What the task requires: Repeat the data exactly. Pictures are not part of the copy.

Dataset content:
# # # #
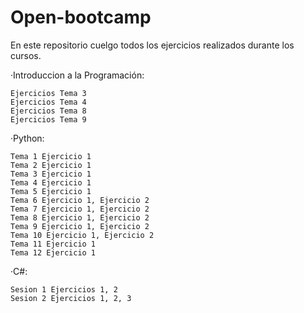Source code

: # Open-bootcamp
En este repositorio cuelgo todos los ejercicios realizados durante los cursos.

·Introduccion a la Programación:

    Ejercicios Tema 3
    Ejercicios Tema 4
    Ejercicios Tema 8
    Ejercicios Tema 9

·Python:

    Tema 1 Ejercicio 1
    Tema 2 Ejercicio 1
    Tema 3 Ejercicio 1
    Tema 4 Ejercicio 1
    Tema 5 Ejercicio 1
    Tema 6 Ejercicio 1, Ejercicio 2
    Tema 7 Ejercicio 1, Ejercicio 2
    Tema 8 Ejercicio 1, Ejercicio 2
    Tema 9 Ejercicio 1, Ejercicio 2
    Tema 10 Ejercicio 1, Ejercicio 2
    Tema 11 Ejercicio 1
    Tema 12 Ejercicio 1

·C#:

    Sesion 1 Ejercicios 1, 2
    Sesion 2 Ejercicios 1, 2, 3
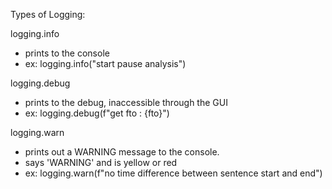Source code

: Types of Logging:

logging.info
- prints to the console
- ex: logging.info("start pause analysis")

logging.debug
- prints to the debug, inaccessible through the GUI
- ex: logging.debug(f"get fto : {fto}")

logging.warn
- prints out a WARNING message to the console.
- says 'WARNING' and is yellow or red
- ex: logging.warn(f"no time difference between sentence start and end")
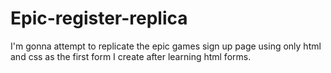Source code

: # Epic-register-replica
I'm gonna attempt to replicate the epic games sign up page using only html and css as the first form I create after learning html forms.
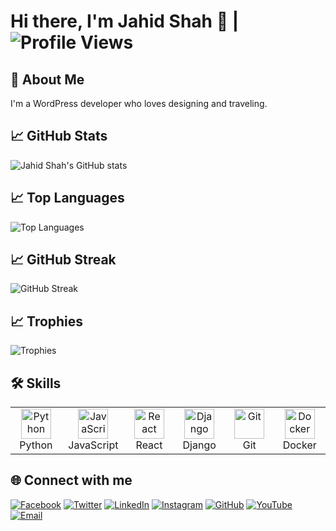# Hi there, I'm Jahid Shah 👋 | ![Profile Views](https://komarev.com/ghpvc/?username=mdjahidshah)

## 🚀 About Me
I'm a WordPress developer who loves designing and traveling.

## 📈 GitHub Stats
![Jahid Shah's GitHub stats](https://github-readme-stats.vercel.app/api?username=mdjahidshah&show_icons=true&theme=radical)

## 📈 Top Languages
![Top Languages](https://github-readme-stats.vercel.app/api/top-langs/?username=mdjahidshah&layout=compact&theme=radical)

## 📈 GitHub Streak
![GitHub Streak](https://github-readme-streak-stats.herokuapp.com/?user=mdjahidshah&theme=radical)


## 📈 Trophies
![Trophies](https://github-profile-trophy.vercel.app/?username=mdjahidshah&theme=radical)

## 🛠 Skills
<table>
  <tr>
    <td align="center" width="96">
      <img src="https://img.icons8.com/color/48/000000/python.png" width="48" height="48" alt="Python" />
      <br>Python
    </td>
    <td align="center" width="96">
      <img src="https://img.icons8.com/color/48/000000/javascript.png" width="48" height="48" alt="JavaScript" />
      <br>JavaScript
    </td>
    <td align="center" width="96">
      <img src="https://img.icons8.com/color/48/000000/react-native.png" width="48" height="48" alt="React" />
      <br>React
    </td>
    <td align="center" width="96">
      <img src="https://img.icons8.com/color/48/000000/django.png" width="48" height="48" alt="Django" />
      <br>Django
    </td>
    <td align="center" width="96">
      <img src="https://img.icons8.com/color/48/000000/git.png" width="48" height="48" alt="Git" />
      <br>Git
    </td>
    <td align="center" width="96">
      <img src="https://img.icons8.com/color/48/000000/docker.png" width="48" height="48" alt="Docker" />
      <br>Docker
    </td>
  </tr>
</table>

## 🌐 Connect with me

<p align="left">
  <a href="https://facebook.com/JahidShah0" target="_blank"><img src="https://img.icons8.com/color/48/000000/facebook.png" alt="Facebook"/></a>
  <a href="https://twitter.com/JahidShah0" target="_blank"><img src="https://img.icons8.com/color/48/000000/twitter--v1.png" alt="Twitter"/></a>
  <a href="https://linkedin.com/in/yourusername" target="_blank"><img src="https://img.icons8.com/color/48/000000/linkedin.png" alt="LinkedIn"/></a>
  <a href="https://instagram.com/yourusername" target="_blank"><img src="https://img.icons8.com/color/48/000000/instagram-new.png" alt="Instagram"/></a>
  <a href="https://github.com/mdjahidshah" target="_blank"><img src="https://img.icons8.com/color/48/000000/github.png" alt="GitHub"/></a>
  <a href="https://youtube.com/yourchannel" target="_blank"><img src="https://img.icons8.com/color/48/000000/youtube-play.png" alt="YouTube"/></a>
  <a href="mailto:mdjahidshah65@gmail.com" target="_blank"><img src="https://img.icons8.com/color/48/000000/email.png" alt="Email"/></a>
</p>

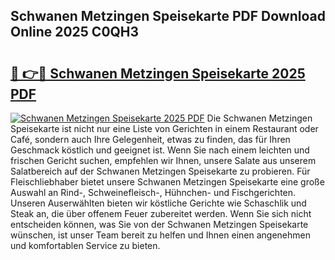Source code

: ## Schwanen Metzingen Speisekarte PDF Download Online 2025 C0QH3

# <h2><a href="http://gc9jrqw.nevu.top/?p=Schwanen+Metzingen+Speisekarte">🔗 👉🔴 Schwanen Metzingen Speisekarte 2025 PDF</a></h2>

[![Schwanen Metzingen Speisekarte 2025 PDF](https://i.imgur.com/dBaPXMq.png)](http://gc9jrqw.nevu.top/?p=Schwanen+Metzingen+Speisekarte)
Die Schwanen Metzingen Speisekarte ist nicht nur eine Liste von Gerichten in einem Restaurant oder Café, sondern auch Ihre Gelegenheit, etwas zu finden, das für Ihren Geschmack köstlich und geeignet ist. Wenn Sie nach einem leichten und frischen Gericht suchen, empfehlen wir Ihnen, unsere Salate aus unserem Salatbereich auf der Schwanen Metzingen Speisekarte zu probieren. Für Fleischliebhaber bietet unsere Schwanen Metzingen Speisekarte eine große Auswahl an Rind-, Schweinefleisch-, Hühnchen- und Fischgerichten. Unseren Auserwählten bieten wir köstliche Gerichte wie Schaschlik und Steak an, die über offenem Feuer zubereitet werden. Wenn Sie sich nicht entscheiden können, was Sie von der Schwanen Metzingen Speisekarte wünschen, ist unser Team bereit zu helfen und Ihnen einen angenehmen und komfortablen Service zu bieten.
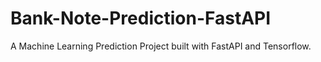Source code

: # Bank-Note-Prediction-FastAPI

A Machine Learning Prediction Project built with FastAPI and Tensorflow.
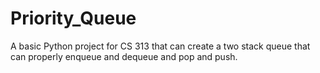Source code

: # Priority_Queue

A basic Python project for CS 313 that can create a two stack queue that can properly enqueue and dequeue and pop and push.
# # # #
Expected answer:
Source code

: # Open-bootcamp
En este repositorio cuelgo todos los ejercicios realizados durante los cursos.

·Introduccion a la Programación:

    Ejercicios Tema 3
    Ejercicios Tema 4
    Ejercicios Tema 8
    Ejercicios Tema 9

·Python:

    Tema 1 Ejercicio 1
    Tema 2 Ejercicio 1
    Tema 3 Ejercicio 1
    Tema 4 Ejercicio 1
    Tema 5 Ejercicio 1
    Tema 6 Ejercicio 1, Ejercicio 2
    Tema 7 Ejercicio 1, Ejercicio 2
    Tema 8 Ejercicio 1, Ejercicio 2
    Tema 9 Ejercicio 1, Ejercicio 2
    Tema 10 Ejercicio 1, Ejercicio 2
    Tema 11 Ejercicio 1
    Tema 12 Ejercicio 1

·C#:

    Sesion 1 Ejercicios 1, 2
    Sesion 2 Ejercicios 1, 2, 3
Source code

: Types of Logging:

logging.info
- prints to the console
- ex: logging.info("start pause analysis")

logging.debug
- prints to the debug, inaccessible through the GUI
- ex: logging.debug(f"get fto : {fto}")

logging.warn
- prints out a WARNING message to the console.
- says 'WARNING' and is yellow or red
- ex: logging.warn(f"no time difference between sentence start and end")
Source code

: # Epic-register-replica
I'm gonna attempt to replicate the epic games sign up page using only html and css as the first form I create after learning html forms.
# Hi there, I'm Jahid Shah 👋 | ![Profile Views](https://komarev.com/ghpvc/?username=mdjahidshah)

## 🚀 About Me
I'm a WordPress developer who loves designing and traveling.

## 📈 GitHub Stats
![Jahid Shah's GitHub stats](https://github-readme-stats.vercel.app/api?username=mdjahidshah&show_icons=true&theme=radical)

## 📈 Top Languages
![Top Languages](https://github-readme-stats.vercel.app/api/top-langs/?username=mdjahidshah&layout=compact&theme=radical)

## 📈 GitHub Streak
![GitHub Streak](https://github-readme-streak-stats.herokuapp.com/?user=mdjahidshah&theme=radical)


## 📈 Trophies
![Trophies](https://github-profile-trophy.vercel.app/?username=mdjahidshah&theme=radical)

## 🛠 Skills
<table>
  <tr>
    <td align="center" width="96">
      <img src="https://img.icons8.com/color/48/000000/python.png" width="48" height="48" alt="Python" />
      <br>Python
    </td>
    <td align="center" width="96">
      <img src="https://img.icons8.com/color/48/000000/javascript.png" width="48" height="48" alt="JavaScript" />
      <br>JavaScript
    </td>
    <td align="center" width="96">
      <img src="https://img.icons8.com/color/48/000000/react-native.png" width="48" height="48" alt="React" />
      <br>React
    </td>
    <td align="center" width="96">
      <img src="https://img.icons8.com/color/48/000000/django.png" width="48" height="48" alt="Django" />
      <br>Django
    </td>
    <td align="center" width="96">
      <img src="https://img.icons8.com/color/48/000000/git.png" width="48" height="48" alt="Git" />
      <br>Git
    </td>
    <td align="center" width="96">
      <img src="https://img.icons8.com/color/48/000000/docker.png" width="48" height="48" alt="Docker" />
      <br>Docker
    </td>
  </tr>
</table>

## 🌐 Connect with me

<p align="left">
  <a href="https://facebook.com/JahidShah0" target="_blank"><img src="https://img.icons8.com/color/48/000000/facebook.png" alt="Facebook"/></a>
  <a href="https://twitter.com/JahidShah0" target="_blank"><img src="https://img.icons8.com/color/48/000000/twitter--v1.png" alt="Twitter"/></a>
  <a href="https://linkedin.com/in/yourusername" target="_blank"><img src="https://img.icons8.com/color/48/000000/linkedin.png" alt="LinkedIn"/></a>
  <a href="https://instagram.com/yourusername" target="_blank"><img src="https://img.icons8.com/color/48/000000/instagram-new.png" alt="Instagram"/></a>
  <a href="https://github.com/mdjahidshah" target="_blank"><img src="https://img.icons8.com/color/48/000000/github.png" alt="GitHub"/></a>
  <a href="https://youtube.com/yourchannel" target="_blank"><img src="https://img.icons8.com/color/48/000000/youtube-play.png" alt="YouTube"/></a>
  <a href="mailto:mdjahidshah65@gmail.com" target="_blank"><img src="https://img.icons8.com/color/48/000000/email.png" alt="Email"/></a>
</p>

Source code

: ## Schwanen Metzingen Speisekarte PDF Download Online 2025 C0QH3

# <h2><a href="http://gc9jrqw.nevu.top/?p=Schwanen+Metzingen+Speisekarte">🔗 👉🔴 Schwanen Metzingen Speisekarte 2025 PDF</a></h2>

[![Schwanen Metzingen Speisekarte 2025 PDF](https://i.imgur.com/dBaPXMq.png)](http://gc9jrqw.nevu.top/?p=Schwanen+Metzingen+Speisekarte)
Die Schwanen Metzingen Speisekarte ist nicht nur eine Liste von Gerichten in einem Restaurant oder Café, sondern auch Ihre Gelegenheit, etwas zu finden, das für Ihren Geschmack köstlich und geeignet ist. Wenn Sie nach einem leichten und frischen Gericht suchen, empfehlen wir Ihnen, unsere Salate aus unserem Salatbereich auf der Schwanen Metzingen Speisekarte zu probieren. Für Fleischliebhaber bietet unsere Schwanen Metzingen Speisekarte eine große Auswahl an Rind-, Schweinefleisch-, Hühnchen- und Fischgerichten. Unseren Auserwählten bieten wir köstliche Gerichte wie Schaschlik und Steak an, die über offenem Feuer zubereitet werden. Wenn Sie sich nicht entscheiden können, was Sie von der Schwanen Metzingen Speisekarte wünschen, ist unser Team bereit zu helfen und Ihnen einen angenehmen und komfortablen Service zu bieten.
Source code

: # Bank-Note-Prediction-FastAPI

A Machine Learning Prediction Project built with FastAPI and Tensorflow.
Source code

: # Priority_Queue

A basic Python project for CS 313 that can create a two stack queue that can properly enqueue and dequeue and pop and push.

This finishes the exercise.